Do bardzo groźnego pożaru doszło w Wielkanoc, 21 kwietnia wieczorem. Ogień pochłaniał w zastraszającym tempie wyposażenie budynku mieszkalnego i garażu. W każdej chwili mogło dojść do wybuchu, bo strażacy mieli informacje o butlach gazowych i pojemnikach z benzyną, które miały znajdować się w pomieszczeniach garażu.
Pożar w Rudzie
Gdy na miejsce przyjechało 12 zastępów straży pożarnej, oba budynki stały w ogniu. Zaczęła się walka o uratowanie tego, co jest jeszcze do uratowania. Na szczęście z budynku mieszkalnego zdołali ewakuować się mieszkańcy. Nikomu z nich nic się nie stało.
Znacznie większym problemem było opanowanie ognia. Strażacy przypuszczali, że w budynku mogą być butle gazowe oraz kanistry z benzyną. W tej sytuacji konieczne było nie tylko pilne gaszenie ognia, ale i schładzanie wyposażenia, które jeszcze nie płonęło.

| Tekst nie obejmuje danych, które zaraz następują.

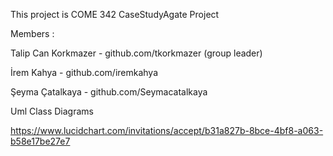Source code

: This project is COME 342 CaseStudyAgate Project

Members :

Talip Can Korkmazer - github.com/tkorkmazer (group leader)

İrem Kahya - github.com/iremkahya

Şeyma Çatalkaya - github.com/Seymacatalkaya


Uml Class Diagrams

https://www.lucidchart.com/invitations/accept/b31a827b-8bce-4bf8-a063-b58e17be27e7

Kilkanaście zastępów w akcji
Pożar wybuchł chwilę przed godziną 20.30. Po dwóch godzinach kilkudziesięciu strażaków opanowało sytuację. Na szczęście nie potwierdziły się informacje o butlach gazowych i pojemnikach z benzyną.
Strażacy nie byli w stanie jednak uratować samochodów zaparkowanych w garażu. Spłonęły trzy auta.